Mucho antes de eso, en Out of the Inkwell –uno de los muchos cortometrajes realizados por Max Fleischer y protagonizado por Betty Boop- ya se dejaba sentir la influencia de las Comedias de Alicia no sólo en el apartado puramente técnico, sino en las posibilidades de los guiones. Por ello, la historia de este corto de 1938 tenía lugar en el propio estudio de Fleischer, donde Betty escapaba del soporte donde había sido dibujada y empezaba a pelearse con un conserje en torno a un libro de hipnotismo, adscribiéndose a un planteamiento que, cosa curiosa, acogió enorme relevancia en nuestro país.
En 1948, y al hilo del éxito de Garbancito de La Mancha (1945) -el primer largometraje de animación en color realizado en Europa-, se inició la producción de Alegres vacaciones al amparo de los estudios Balet y Blay. Obteniendo otro gran rendimiento en taquilla, la película de Arturo Moreno poseía un punto de partida ya canónico: una vez los animadores se cogen sus vacaciones de verano, Garbancito y sus amigos se quedan solos y aburridos en el estudio, pero esta coyuntura, por supuesto, no durará mucho, y los personajes acabarán lanzándose a un apasionante viaje por la España franquista, al revelador grito de «Ellos serán muy dibujantes, ¿pero es que nosotros no pintamos nada?«. Años más tarde, en la genial serie de Mortadelo y Filemón desarrollada por Rafael Vara entre 1966 y 1971, los creativos también se desmarcaron con un episodio que mostraba las entrañas de los estudios donde era producido, y ya en 2010, se utilizaron herramientas análogas en ciertas escenas de El gran Vázquez.

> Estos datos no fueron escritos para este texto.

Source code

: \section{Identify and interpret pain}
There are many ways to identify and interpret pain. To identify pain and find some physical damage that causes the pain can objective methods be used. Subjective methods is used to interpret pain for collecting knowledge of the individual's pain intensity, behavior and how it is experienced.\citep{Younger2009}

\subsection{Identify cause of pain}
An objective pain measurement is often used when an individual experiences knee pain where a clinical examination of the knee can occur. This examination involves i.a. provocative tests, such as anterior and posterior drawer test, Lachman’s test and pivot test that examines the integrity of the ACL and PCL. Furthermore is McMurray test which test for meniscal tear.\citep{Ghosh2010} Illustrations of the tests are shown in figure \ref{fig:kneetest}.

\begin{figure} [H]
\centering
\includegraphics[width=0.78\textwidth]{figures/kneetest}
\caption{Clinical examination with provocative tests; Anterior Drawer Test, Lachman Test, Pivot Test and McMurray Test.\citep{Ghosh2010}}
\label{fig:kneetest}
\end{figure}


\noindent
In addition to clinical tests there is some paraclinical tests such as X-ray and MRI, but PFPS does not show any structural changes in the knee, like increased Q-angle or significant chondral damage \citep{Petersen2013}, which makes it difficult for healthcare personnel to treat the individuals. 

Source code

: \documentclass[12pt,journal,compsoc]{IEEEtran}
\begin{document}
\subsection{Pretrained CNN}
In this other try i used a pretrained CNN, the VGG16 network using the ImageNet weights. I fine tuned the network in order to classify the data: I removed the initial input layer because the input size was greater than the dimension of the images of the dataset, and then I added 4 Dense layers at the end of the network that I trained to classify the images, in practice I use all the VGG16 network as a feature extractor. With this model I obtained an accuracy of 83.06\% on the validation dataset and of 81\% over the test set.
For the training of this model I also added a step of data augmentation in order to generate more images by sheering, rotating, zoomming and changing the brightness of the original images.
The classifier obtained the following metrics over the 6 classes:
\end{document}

Sin embargo, la obra clave para entender la conversión de los dibujos animados en estrellas de cine es otro cortometraje, y producido esta vez por Warner Bros. En 1940 Fritz Freelang dirigió Looney Tunes: Deberías hacer películas, protagonizado por el Pato Lucas y el cerdito Porky y presentando un argumento sin el cual es posible que nadie se hubiera animado a hacer ¿Quién engañó a Roger Rabbit? En él, Lucas trataba de manipular a Porky para que probara a dejar los cortometrajes animados e iniciara una carrera en el cine con el fin de quedarse con su puesto, a lo cual Porky respondía volviendo a salir de sus láminas y encaminándose al despacho de Leon Schlesinger para presentar su dimisión. Ni que decir tiene, los esfuerzos de Porky terminaban siendo catastróficos -y aún más para el Pato Lucas cuando el cerdito descubría el engaño-, pero a cambio sentó la piedra angular de la dinámica dibujos/en/Hollywood que presentaría ¿Quién engañó a Roger Rabbit? y, años más tarde, una pequeña joya tremendamente infravalorada llamada Looney Tunes: De nuevo en acción (2003). Dirigida por Joe Dante y protagonizada por Brendan Fraser y sí, como para no estar bien con esa gente dentro.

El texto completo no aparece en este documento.